↓↓↓

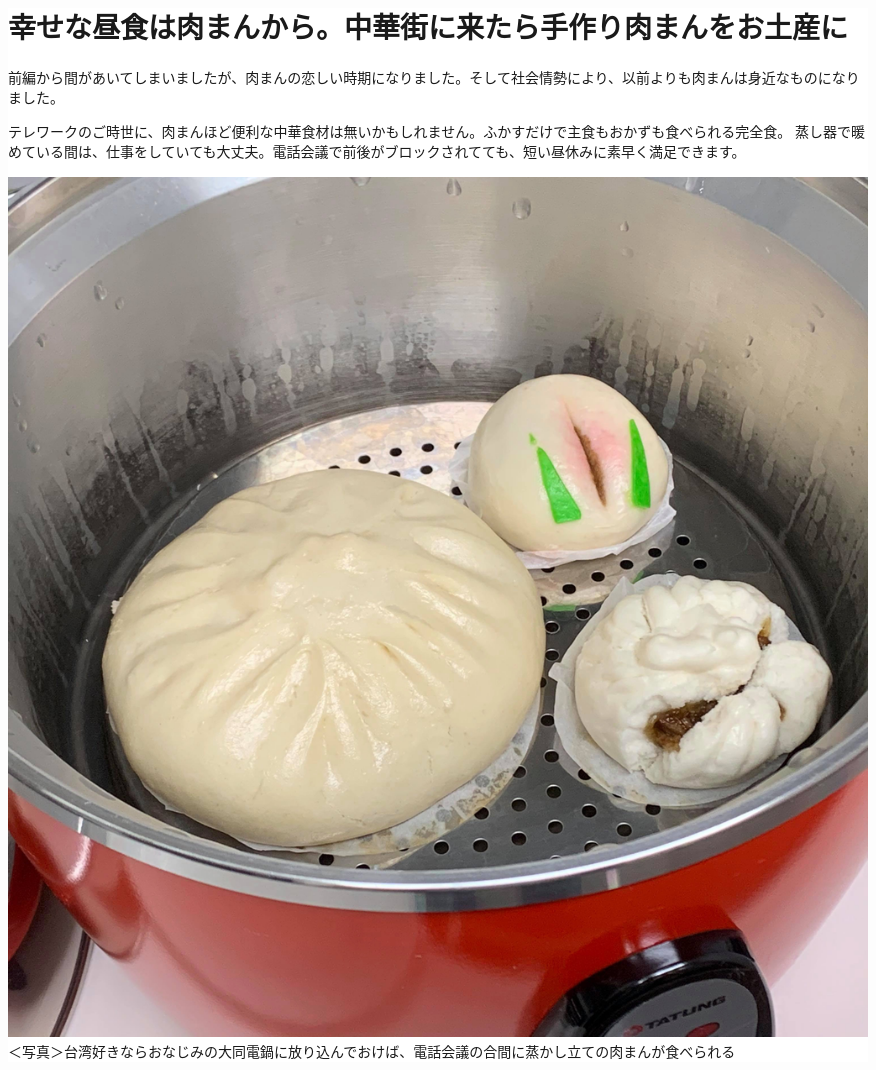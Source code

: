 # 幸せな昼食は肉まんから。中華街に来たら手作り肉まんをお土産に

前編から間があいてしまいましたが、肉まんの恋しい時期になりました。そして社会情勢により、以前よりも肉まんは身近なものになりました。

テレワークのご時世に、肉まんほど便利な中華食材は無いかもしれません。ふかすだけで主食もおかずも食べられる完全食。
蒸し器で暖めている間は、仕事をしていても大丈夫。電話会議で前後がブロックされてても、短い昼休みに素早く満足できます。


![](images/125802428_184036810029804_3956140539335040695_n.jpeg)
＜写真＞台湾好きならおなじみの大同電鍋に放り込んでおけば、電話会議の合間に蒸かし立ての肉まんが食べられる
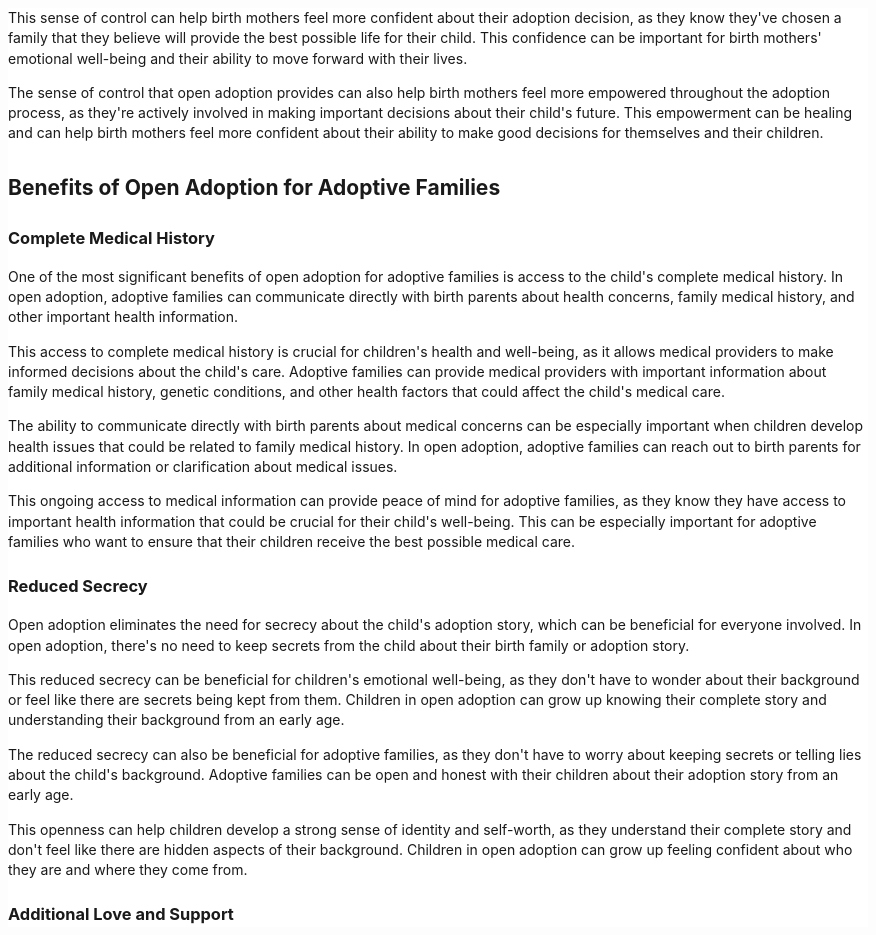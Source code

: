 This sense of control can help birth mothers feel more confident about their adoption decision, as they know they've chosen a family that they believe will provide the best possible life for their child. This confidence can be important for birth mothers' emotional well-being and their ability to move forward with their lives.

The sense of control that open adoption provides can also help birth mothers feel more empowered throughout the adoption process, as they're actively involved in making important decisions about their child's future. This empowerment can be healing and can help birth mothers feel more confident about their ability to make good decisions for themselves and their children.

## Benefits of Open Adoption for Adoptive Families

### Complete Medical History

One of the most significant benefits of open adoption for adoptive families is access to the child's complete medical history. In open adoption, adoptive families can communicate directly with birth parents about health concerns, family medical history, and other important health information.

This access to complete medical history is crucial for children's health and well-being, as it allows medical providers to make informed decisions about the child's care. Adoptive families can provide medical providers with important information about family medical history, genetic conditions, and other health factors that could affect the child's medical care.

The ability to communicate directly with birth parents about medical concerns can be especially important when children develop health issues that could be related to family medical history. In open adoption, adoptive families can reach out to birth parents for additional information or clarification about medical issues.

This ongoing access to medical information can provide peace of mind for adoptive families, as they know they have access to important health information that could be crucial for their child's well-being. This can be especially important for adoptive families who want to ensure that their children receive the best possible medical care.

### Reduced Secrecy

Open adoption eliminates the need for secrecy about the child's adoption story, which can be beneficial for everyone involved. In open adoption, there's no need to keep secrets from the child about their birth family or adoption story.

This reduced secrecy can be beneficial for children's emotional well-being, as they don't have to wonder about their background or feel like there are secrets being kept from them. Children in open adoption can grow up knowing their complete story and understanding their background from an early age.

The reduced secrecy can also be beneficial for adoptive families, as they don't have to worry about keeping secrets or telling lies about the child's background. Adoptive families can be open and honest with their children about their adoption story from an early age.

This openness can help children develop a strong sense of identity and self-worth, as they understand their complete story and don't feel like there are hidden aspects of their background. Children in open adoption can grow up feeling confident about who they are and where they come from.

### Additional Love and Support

↑↑↑

> TASK PROMPT
What the answer needs is every record above, exactly as written, and no pictures.

> WRITTEN ANSWER
Source code

: # 幸せな昼食は肉まんから。中華街に来たら手作り肉まんをお土産に

前編から間があいてしまいましたが、肉まんの恋しい時期になりました。そして社会情勢により、以前よりも肉まんは身近なものになりました。

テレワークのご時世に、肉まんほど便利な中華食材は無いかもしれません。ふかすだけで主食もおかずも食べられる完全食。
蒸し器で暖めている間は、仕事をしていても大丈夫。電話会議で前後がブロックされてても、短い昼休みに素早く満足できます。


![](images/125802428_184036810029804_3956140539335040695_n.jpeg)
＜写真＞台湾好きならおなじみの大同電鍋に放り込んでおけば、電話会議の合間に蒸かし立ての肉まんが食べられる
Source code

: This sense of control can help birth mothers feel more confident about their adoption decision, as they know they've chosen a family that they believe will provide the best possible life for their child. This confidence can be important for birth mothers' emotional well-being and their ability to move forward with their lives.

The sense of control that open adoption provides can also help birth mothers feel more empowered throughout the adoption process, as they're actively involved in making important decisions about their child's future. This empowerment can be healing and can help birth mothers feel more confident about their ability to make good decisions for themselves and their children.

## Benefits of Open Adoption for Adoptive Families

### Complete Medical History

One of the most significant benefits of open adoption for adoptive families is access to the child's complete medical history. In open adoption, adoptive families can communicate directly with birth parents about health concerns, family medical history, and other important health information.

This access to complete medical history is crucial for children's health and well-being, as it allows medical providers to make informed decisions about the child's care. Adoptive families can provide medical providers with important information about family medical history, genetic conditions, and other health factors that could affect the child's medical care.

The ability to communicate directly with birth parents about medical concerns can be especially important when children develop health issues that could be related to family medical history. In open adoption, adoptive families can reach out to birth parents for additional information or clarification about medical issues.

This ongoing access to medical information can provide peace of mind for adoptive families, as they know they have access to important health information that could be crucial for their child's well-being. This can be especially important for adoptive families who want to ensure that their children receive the best possible medical care.

### Reduced Secrecy

Open adoption eliminates the need for secrecy about the child's adoption story, which can be beneficial for everyone involved. In open adoption, there's no need to keep secrets from the child about their birth family or adoption story.

This reduced secrecy can be beneficial for children's emotional well-being, as they don't have to wonder about their background or feel like there are secrets being kept from them. Children in open adoption can grow up knowing their complete story and understanding their background from an early age.

The reduced secrecy can also be beneficial for adoptive families, as they don't have to worry about keeping secrets or telling lies about the child's background. Adoptive families can be open and honest with their children about their adoption story from an early age.

This openness can help children develop a strong sense of identity and self-worth, as they understand their complete story and don't feel like there are hidden aspects of their background. Children in open adoption can grow up feeling confident about who they are and where they come from.

### Additional Love and Support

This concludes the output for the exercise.